* Required work *
Count the lines below that contain the word "blue", and reply with only that number.

* Extracted entries *
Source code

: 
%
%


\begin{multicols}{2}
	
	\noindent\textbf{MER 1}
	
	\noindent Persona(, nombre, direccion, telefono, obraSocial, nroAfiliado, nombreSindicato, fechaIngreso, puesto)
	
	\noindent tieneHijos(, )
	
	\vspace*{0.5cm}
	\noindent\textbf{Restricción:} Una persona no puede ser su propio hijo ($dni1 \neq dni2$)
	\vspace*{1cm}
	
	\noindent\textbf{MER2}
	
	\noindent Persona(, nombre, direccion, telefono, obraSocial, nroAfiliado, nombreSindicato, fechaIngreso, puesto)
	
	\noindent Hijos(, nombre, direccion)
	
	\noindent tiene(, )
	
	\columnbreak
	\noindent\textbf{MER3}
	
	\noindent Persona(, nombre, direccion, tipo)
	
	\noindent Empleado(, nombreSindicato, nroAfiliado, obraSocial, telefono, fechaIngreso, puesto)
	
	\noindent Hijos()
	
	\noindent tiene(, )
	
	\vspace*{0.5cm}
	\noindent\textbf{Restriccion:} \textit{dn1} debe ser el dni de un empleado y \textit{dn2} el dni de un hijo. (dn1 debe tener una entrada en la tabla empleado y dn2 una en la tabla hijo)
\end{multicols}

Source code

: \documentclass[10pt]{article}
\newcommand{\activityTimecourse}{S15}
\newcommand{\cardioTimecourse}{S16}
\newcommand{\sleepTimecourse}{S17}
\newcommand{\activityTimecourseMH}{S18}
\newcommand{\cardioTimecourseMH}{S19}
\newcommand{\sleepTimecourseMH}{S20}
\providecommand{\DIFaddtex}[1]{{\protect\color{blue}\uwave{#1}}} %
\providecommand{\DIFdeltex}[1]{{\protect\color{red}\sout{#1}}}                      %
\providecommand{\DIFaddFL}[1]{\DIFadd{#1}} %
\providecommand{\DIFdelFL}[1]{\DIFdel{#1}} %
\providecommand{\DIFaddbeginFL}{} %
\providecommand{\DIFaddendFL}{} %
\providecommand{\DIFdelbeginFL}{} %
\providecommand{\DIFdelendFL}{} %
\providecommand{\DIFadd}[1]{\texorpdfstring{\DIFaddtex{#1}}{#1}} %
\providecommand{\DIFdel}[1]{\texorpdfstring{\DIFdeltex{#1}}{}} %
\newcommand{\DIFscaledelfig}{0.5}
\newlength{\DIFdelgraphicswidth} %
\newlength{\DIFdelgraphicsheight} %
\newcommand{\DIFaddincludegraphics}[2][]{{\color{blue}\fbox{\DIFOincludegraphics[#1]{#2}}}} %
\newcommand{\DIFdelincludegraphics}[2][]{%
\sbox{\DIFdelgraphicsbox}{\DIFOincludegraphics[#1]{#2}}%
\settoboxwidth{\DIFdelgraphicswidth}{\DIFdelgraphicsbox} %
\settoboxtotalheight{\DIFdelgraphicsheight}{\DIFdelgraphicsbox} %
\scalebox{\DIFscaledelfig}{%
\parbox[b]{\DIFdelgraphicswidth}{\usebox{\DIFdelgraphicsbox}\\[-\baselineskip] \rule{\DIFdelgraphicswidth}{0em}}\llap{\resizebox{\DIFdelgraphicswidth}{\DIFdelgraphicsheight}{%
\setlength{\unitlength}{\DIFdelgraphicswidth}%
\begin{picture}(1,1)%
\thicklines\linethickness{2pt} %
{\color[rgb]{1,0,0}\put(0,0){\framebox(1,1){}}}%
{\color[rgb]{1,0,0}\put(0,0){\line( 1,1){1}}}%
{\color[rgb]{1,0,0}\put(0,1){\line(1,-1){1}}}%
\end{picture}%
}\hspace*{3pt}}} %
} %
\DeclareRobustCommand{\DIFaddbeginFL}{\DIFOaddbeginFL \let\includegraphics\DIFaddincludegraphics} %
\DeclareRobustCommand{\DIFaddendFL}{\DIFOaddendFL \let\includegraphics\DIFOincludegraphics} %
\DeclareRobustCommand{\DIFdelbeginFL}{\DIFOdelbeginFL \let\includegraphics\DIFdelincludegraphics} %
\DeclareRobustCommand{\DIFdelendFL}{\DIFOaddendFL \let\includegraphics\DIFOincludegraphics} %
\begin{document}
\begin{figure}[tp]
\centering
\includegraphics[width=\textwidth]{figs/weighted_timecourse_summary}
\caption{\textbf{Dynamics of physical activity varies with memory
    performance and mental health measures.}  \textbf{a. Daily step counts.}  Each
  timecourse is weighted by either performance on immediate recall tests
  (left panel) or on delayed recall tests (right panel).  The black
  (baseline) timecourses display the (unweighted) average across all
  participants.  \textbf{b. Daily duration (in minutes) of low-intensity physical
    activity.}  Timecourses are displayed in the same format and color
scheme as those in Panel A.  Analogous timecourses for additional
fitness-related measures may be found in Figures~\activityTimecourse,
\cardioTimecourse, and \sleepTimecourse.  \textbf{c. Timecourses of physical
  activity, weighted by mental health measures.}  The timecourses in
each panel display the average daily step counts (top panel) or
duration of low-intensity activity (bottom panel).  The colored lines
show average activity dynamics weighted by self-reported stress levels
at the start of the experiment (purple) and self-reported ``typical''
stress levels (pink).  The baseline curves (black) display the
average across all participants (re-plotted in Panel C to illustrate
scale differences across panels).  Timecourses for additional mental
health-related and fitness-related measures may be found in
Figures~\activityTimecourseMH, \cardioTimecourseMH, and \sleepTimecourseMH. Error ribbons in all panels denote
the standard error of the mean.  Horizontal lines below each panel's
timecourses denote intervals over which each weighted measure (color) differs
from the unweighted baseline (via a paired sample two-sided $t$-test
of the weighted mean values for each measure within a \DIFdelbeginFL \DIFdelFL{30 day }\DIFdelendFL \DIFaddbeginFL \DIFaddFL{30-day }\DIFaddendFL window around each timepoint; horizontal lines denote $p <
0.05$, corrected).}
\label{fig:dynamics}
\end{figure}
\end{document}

* Problem solution *
2